Teaching Happens Here: Med Students Enjoy ‘Hands-on’ Opportunities


Adam Wernette, above, and Zachary Jodoin, below, both are thankful for their medical school experiences
at Munson Healthcare.

A typical day at Munson Healthcare will find students from Michigan State University College of Human Medicine and College of Osteopathic Medicine in short white coats entering clinic rooms or scrubbing into ORs with attending physicians.

And they will tell you that pursuing their doctorate in medicine in northern Michigan has its advantages.

“I was told when entering MSU-CHM that the Rural Community Health Program in northern Michigan would offer me tremendous hands-on experience and direct clinical interactions with both patients and providers. I had faith that this would push me to be a better student and, one day, a better doctor,” said Zachary Jodoin, a fourth-year student from Sault Ste. Marie who hopes to head to an orthopedic surgery residency after graduation. “I am also from northern Michigan and found myself wanting to return, learn, and serve within the community that raised me.”
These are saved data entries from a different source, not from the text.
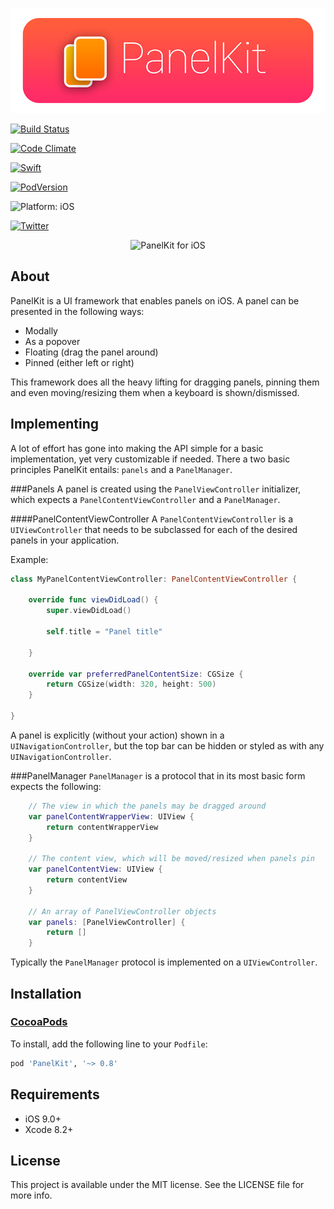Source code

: <p align="center">
<img src="readme-resources/hero.png" style="max-height: 300px;" alt="PanelKit for iOS">
</p>

<p align="center">

<a href="https://travis-ci.org/louisdh/panelkit"><img src="https://travis-ci.org/louisdh/panelkit.svg?branch=master" style="max-height: 300px;" alt="Build Status"></a>

<a href="https://codeclimate.com/github/louisdh/panelkit"><img src="https://codeclimate.com/github/louisdh/panelkit/badges/gpa.svg" style="max-height: 300px;" alt="Code Climate"></a>

<a href="https://developer.apple.com/swift/"><img src="https://img.shields.io/badge/Swift-3.0.2-orange.svg?style=flat" style="max-height: 300px;" alt="Swift"></a>

<a href="https://cocoapods.org/pods/PanelKit"><img src="https://img.shields.io/cocoapods/v/PanelKit.svg" style="max-height: 300px;" alt="PodVersion"></a>


<img src="https://img.shields.io/badge/platform-iOS-lightgrey.svg" style="max-height: 300px;" alt="Platform: iOS">

<a href="http://twitter.com/LouisDhauwe"><img src="https://img.shields.io/badge/Twitter-@LouisDhauwe-blue.svg?style=flat" style="max-height: 300px;" alt="Twitter"></a>

</p>

<p align="center">
<img src="readme-resources/example.gif" style="max-height: 4480px;" alt="PanelKit for iOS">
</p>

## About
PanelKit is a UI framework that enables panels on iOS. A panel can be presented in the following ways:

* Modally
* As a popover
* Floating (drag the panel around)
* Pinned (either left or right)


This framework does all the heavy lifting for dragging panels, pinning them and even moving/resizing them when a keyboard is shown/dismissed.


## Implementing
A lot of effort has gone into making the API simple for a basic implementation, yet very customizable if needed. There a two basic principles PanelKit entails: ```panels``` and a ```PanelManager```.

###Panels
A panel is created using the ```PanelViewController``` initializer, which expects a ```PanelContentViewController``` and a ```PanelManager```.

####PanelContentViewController
A ```PanelContentViewController``` is a ```UIViewController``` that needs to be subclassed for each of the desired panels in your application. 

Example:

```swift
class MyPanelContentViewController: PanelContentViewController {
	
    override func viewDidLoad() {
        super.viewDidLoad()

		self.title = "Panel title"
		
    }
	
	override var preferredPanelContentSize: CGSize {
		return CGSize(width: 320, height: 500)
	}
	
}

```  

A panel is explicitly (without your action) shown in a ```UINavigationController```, but the top bar can be hidden or styled as with any ```UINavigationController```.


###PanelManager
```PanelManager``` is a protocol that in its most basic form expects the following:

```swift
	// The view in which the panels may be dragged around
	var panelContentWrapperView: UIView {
		return contentWrapperView
	}
	
	// The content view, which will be moved/resized when panels pin
	var panelContentView: UIView {
		return contentView
	}
	
	// An array of PanelViewController objects
	var panels: [PanelViewController] {
		return []
	}

``` 

Typically the ```PanelManager``` protocol is implemented on a ```UIViewController```.

## Installation

### [CocoaPods](http://cocoapods.org)

To install, add the following line to your ```Podfile```:

```ruby
pod 'PanelKit', '~> 0.8'
```

## Requirements

* iOS 9.0+
* Xcode 8.2+


## License

This project is available under the MIT license. See the LICENSE file for more info.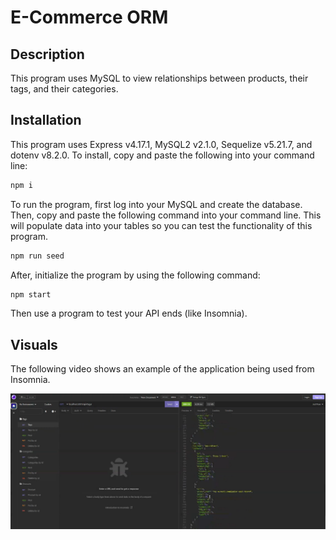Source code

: # E-Commerce ORM

## Description

This program uses MySQL to view relationships between products, their tags, and their categories.

## Installation
This program uses Express v4.17.1, MySQL2 v2.1.0, Sequelize v5.21.7, and dotenv v8.2.0. To install, copy and paste the following into your command line:

```sh
npm i
```

To run the program, first log into your MySQL and create the database. Then, copy and paste the following command into your command line. This will populate data into your tables so you can test the functionality of this program.

```sh
npm run seed
```

After, initialize the program by using the following command:

```sh
npm start
```

Then use a program to test your API ends (like Insomnia).

## Visuals
The following video shows an example of the application being used from Insomnia.

[![Video thumbnail](./assets/Screenshot.png)](https://drive.google.com/file/d/1S3uAHxgXI2VtJkDD9IMHIRyLjSzFZ4nC/view)
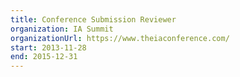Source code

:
 ```yaml
---
title: Conference Submission Reviewer
organization: IA Summit
organizationUrl: https://www.theiaconference.com/
start: 2013-11-28
end: 2015-12-31
---
```

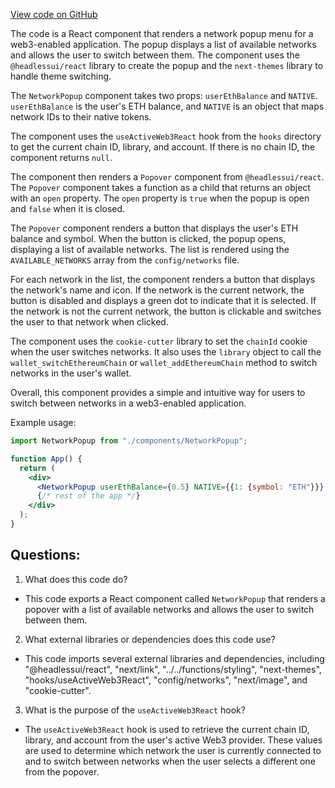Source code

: [View code on GitHub](zoo-labs/zoo/blob/master/core/src/modals/NetworkPopup/index.tsx)

The code is a React component that renders a network popup menu for a web3-enabled application. The popup displays a list of available networks and allows the user to switch between them. The component uses the `@headlessui/react` library to create the popup and the `next-themes` library to handle theme switching. 

The `NetworkPopup` component takes two props: `userEthBalance` and `NATIVE`. `userEthBalance` is the user's ETH balance, and `NATIVE` is an object that maps network IDs to their native tokens. 

The component uses the `useActiveWeb3React` hook from the `hooks` directory to get the current chain ID, library, and account. If there is no chain ID, the component returns `null`. 

The component then renders a `Popover` component from `@headlessui/react`. The `Popover` component takes a function as a child that returns an object with an `open` property. The `open` property is `true` when the popup is open and `false` when it is closed. 

The `Popover` component renders a button that displays the user's ETH balance and symbol. When the button is clicked, the popup opens, displaying a list of available networks. The list is rendered using the `AVAILABLE_NETWORKS` array from the `config/networks` file. 

For each network in the list, the component renders a button that displays the network's name and icon. If the network is the current network, the button is disabled and displays a green dot to indicate that it is selected. If the network is not the current network, the button is clickable and switches the user to that network when clicked. 

The component uses the `cookie-cutter` library to set the `chainId` cookie when the user switches networks. It also uses the `library` object to call the `wallet_switchEthereumChain` or `wallet_addEthereumChain` method to switch networks in the user's wallet. 

Overall, this component provides a simple and intuitive way for users to switch between networks in a web3-enabled application. 

Example usage:

```jsx
import NetworkPopup from "./components/NetworkPopup";

function App() {
  return (
    <div>
      <NetworkPopup userEthBalance={0.5} NATIVE={{1: {symbol: "ETH"}}} />
      {/* rest of the app */}
    </div>
  );
}
```
## Questions: 
 1. What does this code do?
- This code exports a React component called `NetworkPopup` that renders a popover with a list of available networks and allows the user to switch between them.

2. What external libraries or dependencies does this code use?
- This code imports several external libraries and dependencies, including "@headlessui/react", "next/link", "../../functions/styling", "next-themes", "hooks/useActiveWeb3React", "config/networks", "next/image", and "cookie-cutter".

3. What is the purpose of the `useActiveWeb3React` hook?
- The `useActiveWeb3React` hook is used to retrieve the current chain ID, library, and account from the user's active Web3 provider. These values are used to determine which network the user is currently connected to and to switch between networks when the user selects a different one from the popover.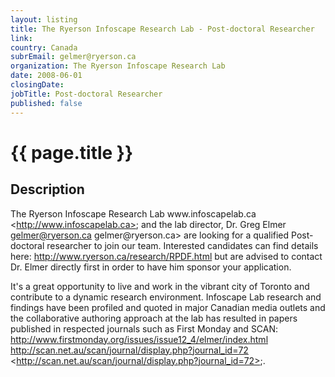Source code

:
 ```yaml
---
layout: listing
title: The Ryerson Infoscape Research Lab - Post-doctoral Researcher
link:
country: Canada
subrEmail: gelmer@ryerson.ca
organization: The Ryerson Infoscape Research Lab 
date: 2008-06-01
closingDate: 
jobTitle: Post-doctoral Researcher
published: false
---
```



# {{ page.title }}

## Description






<p class="hft-paras">The Ryerson Infoscape Research Lab www.infoscapelab.ca <<a href="http://www.infoscapelab.ca>" class="hft-urls">http://www.infoscapelab.ca></a>; and the lab director, Dr. Greg Elmer <a href="mailto:gelmer@ryerson.ca" class="hft-email">gelmer@ryerson.ca</a> <mailto:<a href="mailto:gelmer@ryerson.ca" class="hft-email">gelmer@ryerson.ca</a>> are looking for a qualified Post-doctoral researcher to join our team.  Interested candidates can find details here: <a href="http://www.ryerson.ca/research/RPDF.html" class="hft-urls">http://www.ryerson.ca/research/RPDF.html</a> but are advised to contact Dr. Elmer directly first in order to have him
sponsor your application.</p>

<p class="hft-paras">It's a great opportunity to live and work in the vibrant city of Toronto and contribute to a dynamic research environment.  Infoscape Lab research and findings have been profiled and quoted in major Canadian media outlets and the collaborative authoring approach at the lab has resulted in papers published in respected journals such as First Monday and SCAN: <a href="http://www.firstmonday.org/issues/issue12_4/elmer/index.html" class="hft-urls">http://www.firstmonday.org/issues/issue12_4/elmer/index.html</a> <a href="http://scan.net.au/scan/journal/display.php?journal_id=72" class="hft-urls">http://scan.net.au/scan/journal/display.php?journal_id=72</a> <<a href="http://scan.net.au/scan/journal/display.php?journal_id=72>" class="hft-urls">http://scan.net.au/scan/journal/display.php?journal_id=72></a>;.</p>

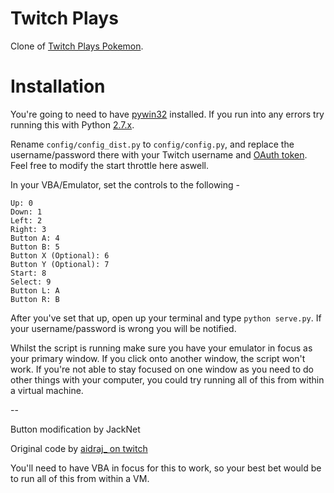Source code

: Twitch Plays
============

Clone of [Twitch Plays Pokemon](http://twitch.tv/twitch_plays_pokemon).



Installation
============

You're going to need to have [pywin32](http://sourceforge.net/projects/pywin32/) installed. If you run into any errors try running this with Python [2.7.x](http://www.python.org/download/releases/2.7/).

Rename `config/config_dist.py` to `config/config.py`, and replace the username/password there with your Twitch username and [OAuth token](http://www.twitchapps.com/tmi/). Feel free to modify the start throttle here aswell.

In your VBA/Emulator, set the controls to the following -

```
Up: 0
Down: 1
Left: 2
Right: 3
Button A: 4
Button B: 5
Button X (Optional): 6
Button Y (Optional): 7
Start: 8
Select: 9
Button L: A
Button R: B
```

After you've set that up, open up your terminal and type `python serve.py`. If your username/password is wrong you will be notified.

Whilst the script is running make sure you have your emulator in focus as your primary window. If you click onto another window, the script won't work. If you're not able to stay focused on one window as you need to do other things with your computer, you could try running all of this from within a virtual machine.

--

Button modification by JackNet

Original code by [aidraj_ on twitch](http://www.twitch.tv/aidraj_)

You'll need to have VBA in focus for this to work, so your best bet would be to run all of this
from within a VM.
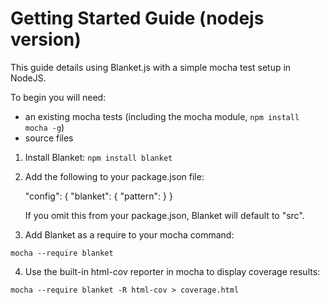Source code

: # Getting Started Guide (nodejs version)

This guide details using Blanket.js with a simple mocha test setup in NodeJS.

To begin you will need:
* an existing mocha tests (including the mocha module, `npm install mocha -g`)
* source files

1. Install Blanket: `npm install blanket`

2. Add the following to your package.json file:

    "config": {
      "blanket": {
        "pattern": <string to match to source file paths>
      }
    }

    If you omit this from your package.json, Blanket will default to "src".

3. Add Blanket as a require to your mocha command:

```mocha --require blanket```

4. Use the built-in html-cov reporter in mocha to display coverage results:

```mocha --require blanket -R html-cov > coverage.html```

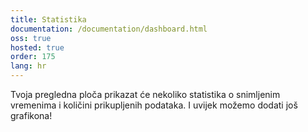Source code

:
 ```yaml
---
title: Statistika
documentation: /documentation/dashboard.html
oss: true
hosted: true
order: 175
lang: hr
---
```


Tvoja pregledna ploča prikazat će nekoliko statistika o snimljenim vremenima i količini prikupljenih podataka. I uvijek možemo dodati još grafikona!

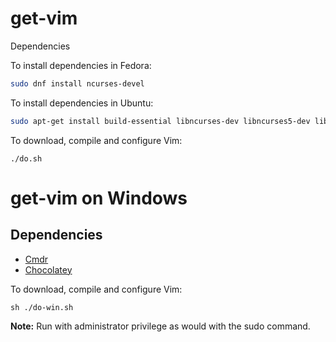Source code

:# get-vim

Dependencies

To install dependencies in Fedora:

```sh
sudo dnf install ncurses-devel
```

To install dependencies in Ubuntu:

```sh
sudo apt-get install build-essential libncurses-dev libncurses5-dev libgnome2-dev libgnomeui-dev libgtk2.0-dev libatk1.0-dev libbonoboui2-dev libcairo2-dev libx11-dev libxpm-dev libxt-dev curl default-jre
```

To download, compile and configure Vim:

```
./do.sh
```

# get-vim on Windows

## Dependencies

- [Cmdr](https://cmder.net/)
- [Chocolatey](https://chocolatey.org/)

To download, compile and configure Vim:

```
sh ./do-win.sh
```

**Note:** Run with administrator privilege as would with the sudo command.
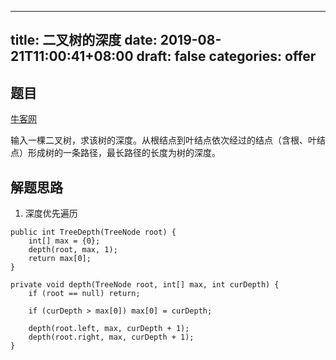 
---
title: 二叉树的深度
date: 2019-08-21T11:00:41+08:00
draft: false
categories: offer
---


## 题目

[牛客网](https://www.nowcoder.com/practice/435fb86331474282a3499955f0a41e8b?tpId=13&tqId=11191&tPage=2&rp=2&ru=%2Fta%2Fcoding-interviews&qru=%2Fta%2Fcoding-interviews%2Fquestion-ranking)

输入一棵二叉树，求该树的深度。从根结点到叶结点依次经过的结点（含根、叶结点）形成树的一条路径，最长路径的长度为树的深度。

## 解题思路

  1. 深度优先遍历

```
public int TreeDepth(TreeNode root) {
    int[] max = {0};
    depth(root, max, 1);
    return max[0];
}

private void depth(TreeNode root, int[] max, int curDepth) {
    if (root == null) return;

    if (curDepth > max[0]) max[0] = curDepth;

    depth(root.left, max, curDepth + 1);
    depth(root.right, max, curDepth + 1);
}
```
Enjoying His Opportunities

For MSU-COM fourth-year student Adam Wernette of Frankenmuth, his training in northern Michigan has given him opportunities and experiences that may not have been available at other clinical settings downstate.

“Everybody has been very receptive to teaching and having discussions. They have all been wonderful with allowing me to truly participate in the patients care,” he said. “If they find something abnormal on their physical exam they will make sure I experience it. I think Munson is great for students, in all honesty, because you are often the only student on your given rotation allowing you to get more one-on-one time with your attending and get more involved in the patient care.”

Each year there are a group of 12 MSU-CHM students and five MSU-COM students who arrive in Traverse City to begin their two-year clinical studies on the northern Michigan campus. MSU-CHM students are under the direction of Campus Dean Daniel Webster, MD, while the MSU-COM students are assisted by Munson Healthcare graduate medical education coordinator Dana Maclellan.

Each college requires the students to go through a core set of clerkships which are typically one-month physician-supervised learning experiences in all settings, including hospitals, physician offices and outpatient clinics. Among the core clerkships are emergency medicine, family medicine, internal medicine, pediatrics, obstetrics and gynecology, surgery, and psychiatry. There are also regular lectures for students.

Thankful for Surgical Experiences

Students can also choose elective clerkships that help them focus on the area of medicine they want to pursue. Zachary is thankful for the experience he has gained through elective and extracurricular opportunities with Munson Healthcare surgeons.

“The orthopedic surgeons in Traverse City have a very special place in my heart. They have taken me under their wing, they have helped guide me as a student, and I have even completed research with one of them,” he said. “Because of their generosity and genuine interest in me as a student, I have opted to pursue a career in orthopedic surgery to, one day, repay this debt to a future student."

Adam, who prior to med school, worked as an EMT, and as a medical assistant in a physician office, intends to pursue an internal medicine residency with an eye on potentially specializing in hematology/oncology or cardiology.

“I had some really great experiences with oncologic patients in the hospital, which have truly impacted me in a special way. It’s definitely a very evolving field,” he said. “I really like cardiology, too. The physicians with the Traverse Heart and Vascular Group were amazing to work with. They were extremely welcoming, allowed me to participate in so much of the patient’s care and truly made me feel like a fellow provider.”

Strong Recommendations for Northern Michigan

Would they recommend the northern Michigan experience to other medical students?

“I would, and have done exactly that,” Zachary said. “Here in Traverse City, I am elbow-to-elbow with the surgeon. I am face-to-face with the primary care physician and the patient. I am getting experiences even interns don’t get. This is a big pull for me.”

Adam has enjoyed his time in northern Michigan and would consider coming back north to practice if he does not return to the family ties he has in the Frankenmuth area.

“I love it up here and my experiences working with all the physicians,” he said. “Everybody is very receptive to you taking initiative, getting involved and asking questions. And when you have time off, there is so much to do – you can’t beat that aspect of it – being able to wind down is really nice and necessary.”